Hell no to monorail! Your arguments for it are pretty weak. Heavy rail is the way to go.
You could just build heavy rail elevated like BART
An arborist or botanist would be good, but this situation calls more for a Landscape Architect. Allowing more light below a transit line would be great, since I see a lot of dead space underneath the Expo Line, though that's usually because Metro probably doesn't want to maintain the landscape.
Been waiting for this. Love the progress from the first episode. Even though I live 11000 km away, I'm interested in learning more about the area's struggles and success stories. After all, one can always prep for the future by learning about the woes of cities bigger than one's own.
Amazing content as always- keep it up!
Oh no, please no more gadgetbahns! All of these things promise the moon and then fall on their face! Monorail always was and still is a terrible idea. Some cities and jurisdictions have inadvertently locked themselves into this technology based on the hype. Some have even made it work, but at a much higher cost and still with less capacity and numerous drawbacks over conventional rail. Why would we want to repeat this mistake if we already know that conventional electric rail has won? Monorail lost, it didn't replace regular rail. Please let it go and move on.
Conventional rail is such a finely tuned machine at this point that it is insane to choose it's expensive ugly monorail cousin. To this day monorails are still all turnkey solutions with zero cross-compatibility that lock a jurisdiction into artificially high prices practically forever. Let's just build a nice cutting-edge conventional rail system which we can upgrade in a few decades to whatever the latest technology is!
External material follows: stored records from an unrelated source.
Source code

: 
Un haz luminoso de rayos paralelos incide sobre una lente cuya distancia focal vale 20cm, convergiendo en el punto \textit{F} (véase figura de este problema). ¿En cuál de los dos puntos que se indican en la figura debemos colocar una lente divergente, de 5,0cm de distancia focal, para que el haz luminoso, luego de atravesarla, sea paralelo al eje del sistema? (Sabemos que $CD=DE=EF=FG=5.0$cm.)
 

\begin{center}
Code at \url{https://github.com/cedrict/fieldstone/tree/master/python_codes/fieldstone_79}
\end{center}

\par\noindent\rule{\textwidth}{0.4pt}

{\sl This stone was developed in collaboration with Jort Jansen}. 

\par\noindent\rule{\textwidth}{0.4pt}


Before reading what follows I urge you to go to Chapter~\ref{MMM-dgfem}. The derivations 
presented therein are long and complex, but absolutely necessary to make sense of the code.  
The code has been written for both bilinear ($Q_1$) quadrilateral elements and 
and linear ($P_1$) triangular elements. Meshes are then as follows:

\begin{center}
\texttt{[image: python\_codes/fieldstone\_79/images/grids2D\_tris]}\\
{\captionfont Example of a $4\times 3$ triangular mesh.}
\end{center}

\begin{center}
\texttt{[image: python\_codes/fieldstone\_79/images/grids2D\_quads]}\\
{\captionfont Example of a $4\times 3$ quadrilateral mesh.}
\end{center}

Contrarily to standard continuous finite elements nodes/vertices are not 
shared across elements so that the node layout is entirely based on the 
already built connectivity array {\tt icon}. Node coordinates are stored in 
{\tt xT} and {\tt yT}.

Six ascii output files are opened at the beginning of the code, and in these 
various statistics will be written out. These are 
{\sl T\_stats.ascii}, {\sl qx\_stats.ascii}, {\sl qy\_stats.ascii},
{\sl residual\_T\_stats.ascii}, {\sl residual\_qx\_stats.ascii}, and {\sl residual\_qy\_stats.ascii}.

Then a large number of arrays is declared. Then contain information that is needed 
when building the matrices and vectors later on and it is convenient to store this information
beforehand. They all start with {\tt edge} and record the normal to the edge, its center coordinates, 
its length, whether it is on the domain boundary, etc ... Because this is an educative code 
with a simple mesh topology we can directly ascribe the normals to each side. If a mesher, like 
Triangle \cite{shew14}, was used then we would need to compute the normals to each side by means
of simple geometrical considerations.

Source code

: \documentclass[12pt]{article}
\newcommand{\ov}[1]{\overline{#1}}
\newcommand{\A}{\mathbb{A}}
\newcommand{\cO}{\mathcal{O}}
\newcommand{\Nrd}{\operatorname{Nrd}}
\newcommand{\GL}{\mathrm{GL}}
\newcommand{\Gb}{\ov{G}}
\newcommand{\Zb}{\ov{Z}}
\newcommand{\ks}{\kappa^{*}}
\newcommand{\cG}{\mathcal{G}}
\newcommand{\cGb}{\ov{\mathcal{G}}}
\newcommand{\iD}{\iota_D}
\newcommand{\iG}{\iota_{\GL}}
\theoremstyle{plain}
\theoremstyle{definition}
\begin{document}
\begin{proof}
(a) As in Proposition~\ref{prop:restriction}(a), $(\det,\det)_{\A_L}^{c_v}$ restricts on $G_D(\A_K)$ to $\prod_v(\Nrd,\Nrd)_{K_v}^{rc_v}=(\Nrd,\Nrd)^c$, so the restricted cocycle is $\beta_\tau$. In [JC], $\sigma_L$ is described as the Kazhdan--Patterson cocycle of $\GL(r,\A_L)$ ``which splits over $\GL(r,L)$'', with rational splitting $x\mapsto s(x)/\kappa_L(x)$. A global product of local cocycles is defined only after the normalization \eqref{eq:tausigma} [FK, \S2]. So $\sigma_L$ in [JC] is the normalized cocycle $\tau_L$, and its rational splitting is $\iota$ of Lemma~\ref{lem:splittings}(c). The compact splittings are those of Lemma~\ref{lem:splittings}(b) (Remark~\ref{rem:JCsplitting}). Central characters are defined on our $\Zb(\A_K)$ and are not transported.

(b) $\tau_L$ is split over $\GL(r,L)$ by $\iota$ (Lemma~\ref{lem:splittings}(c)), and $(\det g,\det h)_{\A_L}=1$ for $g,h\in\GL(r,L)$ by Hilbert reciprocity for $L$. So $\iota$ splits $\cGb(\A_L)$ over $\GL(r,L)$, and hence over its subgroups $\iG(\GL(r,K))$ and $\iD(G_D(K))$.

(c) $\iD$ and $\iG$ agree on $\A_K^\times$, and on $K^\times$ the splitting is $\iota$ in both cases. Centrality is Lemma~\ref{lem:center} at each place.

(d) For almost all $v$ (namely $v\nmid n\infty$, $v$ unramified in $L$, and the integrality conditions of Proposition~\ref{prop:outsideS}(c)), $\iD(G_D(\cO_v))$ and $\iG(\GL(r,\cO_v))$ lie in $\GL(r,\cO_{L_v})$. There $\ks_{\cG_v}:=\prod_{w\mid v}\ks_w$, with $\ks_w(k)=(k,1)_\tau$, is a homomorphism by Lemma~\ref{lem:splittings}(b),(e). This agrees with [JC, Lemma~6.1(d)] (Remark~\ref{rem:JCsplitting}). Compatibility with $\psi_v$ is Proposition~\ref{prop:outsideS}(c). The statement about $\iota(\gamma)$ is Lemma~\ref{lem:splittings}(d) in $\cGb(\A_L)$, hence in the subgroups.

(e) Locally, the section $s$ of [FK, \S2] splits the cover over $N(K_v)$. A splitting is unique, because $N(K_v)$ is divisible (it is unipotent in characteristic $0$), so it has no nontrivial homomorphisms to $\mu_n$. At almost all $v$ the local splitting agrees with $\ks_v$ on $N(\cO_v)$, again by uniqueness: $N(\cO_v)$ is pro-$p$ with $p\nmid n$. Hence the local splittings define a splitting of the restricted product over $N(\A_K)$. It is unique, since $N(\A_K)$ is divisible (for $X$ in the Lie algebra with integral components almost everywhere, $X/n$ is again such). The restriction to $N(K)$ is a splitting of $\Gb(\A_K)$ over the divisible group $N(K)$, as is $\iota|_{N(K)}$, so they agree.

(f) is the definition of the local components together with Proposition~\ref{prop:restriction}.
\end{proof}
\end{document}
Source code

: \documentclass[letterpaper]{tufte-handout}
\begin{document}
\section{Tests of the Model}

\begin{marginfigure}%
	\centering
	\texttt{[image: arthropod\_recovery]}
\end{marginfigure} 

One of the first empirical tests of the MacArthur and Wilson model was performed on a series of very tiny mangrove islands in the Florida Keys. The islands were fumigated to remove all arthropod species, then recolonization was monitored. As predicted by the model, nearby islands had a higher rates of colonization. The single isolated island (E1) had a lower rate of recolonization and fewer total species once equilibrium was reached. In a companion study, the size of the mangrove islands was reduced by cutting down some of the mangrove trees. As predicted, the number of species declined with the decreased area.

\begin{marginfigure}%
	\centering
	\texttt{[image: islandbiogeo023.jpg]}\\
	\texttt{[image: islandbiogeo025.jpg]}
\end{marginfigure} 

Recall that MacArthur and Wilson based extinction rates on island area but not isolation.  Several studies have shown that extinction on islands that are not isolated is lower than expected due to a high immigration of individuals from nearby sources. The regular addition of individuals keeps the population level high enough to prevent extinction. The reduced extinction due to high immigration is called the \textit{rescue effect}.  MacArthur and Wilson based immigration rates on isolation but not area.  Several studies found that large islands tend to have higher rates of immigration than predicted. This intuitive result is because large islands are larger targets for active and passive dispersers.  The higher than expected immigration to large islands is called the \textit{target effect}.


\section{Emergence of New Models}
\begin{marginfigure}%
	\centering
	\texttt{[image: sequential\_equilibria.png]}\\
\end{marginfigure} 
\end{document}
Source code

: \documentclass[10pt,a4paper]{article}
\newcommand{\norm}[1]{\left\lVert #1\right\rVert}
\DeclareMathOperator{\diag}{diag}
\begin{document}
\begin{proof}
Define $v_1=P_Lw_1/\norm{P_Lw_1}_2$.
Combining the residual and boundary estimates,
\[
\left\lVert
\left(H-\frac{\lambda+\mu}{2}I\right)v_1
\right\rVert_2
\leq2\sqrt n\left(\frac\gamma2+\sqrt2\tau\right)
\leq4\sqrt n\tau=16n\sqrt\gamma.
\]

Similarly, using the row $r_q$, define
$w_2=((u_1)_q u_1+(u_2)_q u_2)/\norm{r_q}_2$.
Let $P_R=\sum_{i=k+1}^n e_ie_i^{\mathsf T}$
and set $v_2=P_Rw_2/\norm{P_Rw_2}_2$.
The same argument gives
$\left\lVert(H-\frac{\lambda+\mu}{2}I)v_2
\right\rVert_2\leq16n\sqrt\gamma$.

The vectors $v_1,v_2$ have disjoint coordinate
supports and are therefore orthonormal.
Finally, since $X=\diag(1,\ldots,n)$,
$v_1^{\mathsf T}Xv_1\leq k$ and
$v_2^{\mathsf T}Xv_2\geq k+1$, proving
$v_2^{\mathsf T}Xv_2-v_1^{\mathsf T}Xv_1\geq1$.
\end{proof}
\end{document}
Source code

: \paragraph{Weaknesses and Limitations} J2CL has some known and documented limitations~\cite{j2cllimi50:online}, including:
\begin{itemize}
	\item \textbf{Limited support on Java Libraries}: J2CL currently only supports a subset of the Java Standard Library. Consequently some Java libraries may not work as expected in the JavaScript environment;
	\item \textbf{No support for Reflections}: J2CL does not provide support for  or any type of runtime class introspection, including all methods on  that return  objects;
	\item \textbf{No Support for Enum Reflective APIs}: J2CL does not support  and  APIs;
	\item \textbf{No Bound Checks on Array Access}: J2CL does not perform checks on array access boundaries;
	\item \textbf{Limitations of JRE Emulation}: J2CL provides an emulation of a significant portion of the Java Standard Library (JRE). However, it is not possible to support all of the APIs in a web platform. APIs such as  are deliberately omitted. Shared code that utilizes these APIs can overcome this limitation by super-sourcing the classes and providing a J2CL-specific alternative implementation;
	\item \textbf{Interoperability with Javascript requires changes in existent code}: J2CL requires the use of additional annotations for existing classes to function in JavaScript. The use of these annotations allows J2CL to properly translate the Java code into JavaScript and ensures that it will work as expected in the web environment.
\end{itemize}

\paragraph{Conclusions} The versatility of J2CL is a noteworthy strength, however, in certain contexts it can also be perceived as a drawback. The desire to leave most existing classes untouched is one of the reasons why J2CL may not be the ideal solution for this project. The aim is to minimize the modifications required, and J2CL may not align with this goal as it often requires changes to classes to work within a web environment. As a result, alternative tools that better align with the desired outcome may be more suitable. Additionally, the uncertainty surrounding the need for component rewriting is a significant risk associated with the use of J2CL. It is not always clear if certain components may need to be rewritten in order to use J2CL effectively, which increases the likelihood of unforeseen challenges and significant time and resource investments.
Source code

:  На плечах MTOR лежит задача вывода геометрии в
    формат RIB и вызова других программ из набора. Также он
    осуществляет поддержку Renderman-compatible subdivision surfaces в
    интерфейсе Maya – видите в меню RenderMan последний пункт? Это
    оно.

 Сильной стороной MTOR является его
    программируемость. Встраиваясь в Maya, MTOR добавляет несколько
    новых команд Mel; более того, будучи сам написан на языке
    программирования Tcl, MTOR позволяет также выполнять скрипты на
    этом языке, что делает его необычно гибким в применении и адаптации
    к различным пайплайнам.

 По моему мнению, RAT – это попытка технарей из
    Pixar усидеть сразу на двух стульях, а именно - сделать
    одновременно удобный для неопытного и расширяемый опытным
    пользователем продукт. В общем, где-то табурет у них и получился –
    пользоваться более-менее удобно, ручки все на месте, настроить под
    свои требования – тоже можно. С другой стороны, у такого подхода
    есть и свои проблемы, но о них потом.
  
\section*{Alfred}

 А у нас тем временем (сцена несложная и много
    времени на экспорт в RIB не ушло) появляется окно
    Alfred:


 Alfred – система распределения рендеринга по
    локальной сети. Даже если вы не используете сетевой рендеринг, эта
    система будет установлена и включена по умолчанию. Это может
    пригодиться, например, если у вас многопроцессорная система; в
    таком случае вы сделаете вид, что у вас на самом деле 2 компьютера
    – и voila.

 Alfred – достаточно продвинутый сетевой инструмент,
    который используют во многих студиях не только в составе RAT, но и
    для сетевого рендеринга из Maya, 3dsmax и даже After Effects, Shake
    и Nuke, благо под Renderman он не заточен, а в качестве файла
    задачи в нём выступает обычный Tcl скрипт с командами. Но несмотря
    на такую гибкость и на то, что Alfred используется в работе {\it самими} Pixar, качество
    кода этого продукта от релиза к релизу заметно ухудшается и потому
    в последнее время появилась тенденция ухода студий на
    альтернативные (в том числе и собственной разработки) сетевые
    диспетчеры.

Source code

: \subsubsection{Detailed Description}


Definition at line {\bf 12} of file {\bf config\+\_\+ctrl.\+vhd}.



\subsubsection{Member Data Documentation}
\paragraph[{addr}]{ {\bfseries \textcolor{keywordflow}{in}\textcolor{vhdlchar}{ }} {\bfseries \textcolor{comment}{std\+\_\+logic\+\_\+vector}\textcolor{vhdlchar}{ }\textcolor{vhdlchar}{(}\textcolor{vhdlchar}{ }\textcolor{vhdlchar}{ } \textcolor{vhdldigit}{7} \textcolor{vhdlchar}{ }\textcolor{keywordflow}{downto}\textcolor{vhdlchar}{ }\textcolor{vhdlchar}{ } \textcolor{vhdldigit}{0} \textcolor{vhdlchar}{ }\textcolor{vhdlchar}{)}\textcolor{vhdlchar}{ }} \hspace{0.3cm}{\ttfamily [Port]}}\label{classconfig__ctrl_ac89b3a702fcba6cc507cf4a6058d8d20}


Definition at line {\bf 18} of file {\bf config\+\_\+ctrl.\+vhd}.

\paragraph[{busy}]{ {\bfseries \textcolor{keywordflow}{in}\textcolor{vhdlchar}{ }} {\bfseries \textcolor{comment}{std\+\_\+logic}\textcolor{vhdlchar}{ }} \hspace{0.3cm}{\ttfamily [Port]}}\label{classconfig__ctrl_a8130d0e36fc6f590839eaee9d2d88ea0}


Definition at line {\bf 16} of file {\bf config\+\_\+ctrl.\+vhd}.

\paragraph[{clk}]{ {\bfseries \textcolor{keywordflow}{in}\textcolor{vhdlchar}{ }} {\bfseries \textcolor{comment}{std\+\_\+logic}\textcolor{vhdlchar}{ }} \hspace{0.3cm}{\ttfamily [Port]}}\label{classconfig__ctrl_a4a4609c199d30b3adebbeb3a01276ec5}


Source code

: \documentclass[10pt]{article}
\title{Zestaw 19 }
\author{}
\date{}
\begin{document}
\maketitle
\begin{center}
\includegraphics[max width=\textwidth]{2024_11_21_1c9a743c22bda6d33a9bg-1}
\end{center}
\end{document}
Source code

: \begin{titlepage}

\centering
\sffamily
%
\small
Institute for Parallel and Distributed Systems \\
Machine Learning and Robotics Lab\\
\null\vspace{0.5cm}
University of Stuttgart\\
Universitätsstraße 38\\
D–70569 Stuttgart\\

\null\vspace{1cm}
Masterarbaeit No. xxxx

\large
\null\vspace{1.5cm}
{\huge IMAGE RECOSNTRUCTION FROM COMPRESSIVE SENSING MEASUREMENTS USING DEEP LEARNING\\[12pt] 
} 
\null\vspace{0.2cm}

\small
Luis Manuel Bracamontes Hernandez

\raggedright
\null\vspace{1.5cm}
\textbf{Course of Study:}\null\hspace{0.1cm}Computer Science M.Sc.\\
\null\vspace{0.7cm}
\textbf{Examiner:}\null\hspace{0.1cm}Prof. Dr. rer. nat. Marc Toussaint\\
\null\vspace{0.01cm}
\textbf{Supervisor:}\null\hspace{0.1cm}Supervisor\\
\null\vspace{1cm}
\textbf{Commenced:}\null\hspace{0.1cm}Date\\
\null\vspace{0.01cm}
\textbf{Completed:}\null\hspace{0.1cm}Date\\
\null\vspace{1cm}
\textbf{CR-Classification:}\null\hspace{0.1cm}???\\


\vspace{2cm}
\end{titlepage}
Let's leave the gadgetbahn vaporware to those cities that have something to prove or want to "put themselves on the map". That's where those belong! LA needs an actual high-capacity, high-performance system with gobs of extensibility and adaptability to account for future increases in passenger numbers!
As a Chinese American, I kind of cringed when you said "ChongKing". It's pronounced more like "chong cheen". Also, just a tip, but your audio has a pretty echo-y sound, which you probably want to work on.
So “Chong Cheen”, not “Chong Sheen”?
i wish LA Metro had more parking spots and faster commute/transfer times because the current infrastructure and system they have is not working well..
The elevated monorail plan avoids what would be the busiest station in the Metro system at UCLA. That’s a nonstarter
Regardless of the technology, which you show the positives for, this is not a good application and the monorail proposals for Sepulveda are full of the kind dubious claims that made monorails infamous in The Simpsons
Ever heard of the purple line?
@@qjtvaddict It's "UCLA" stop is also not on campus, but is a mile or two south on Wilshire.
Great video! Subbed immediately! This is really high quality and lovely and I cannot wait to see where this goes!
You are in LA, eh, have you seen this? www.latimes.com/projects/la-me-tongva-map/ It is not quite urban transport, but it is urban history. Los Angeles is still within the country of Tovaangar (which is within the states of California and the USA), and so you might find this article interesting!
We do not use the word transport we use the words public transportation or transit
Yeah, probably because transport can also refer to a type of ship.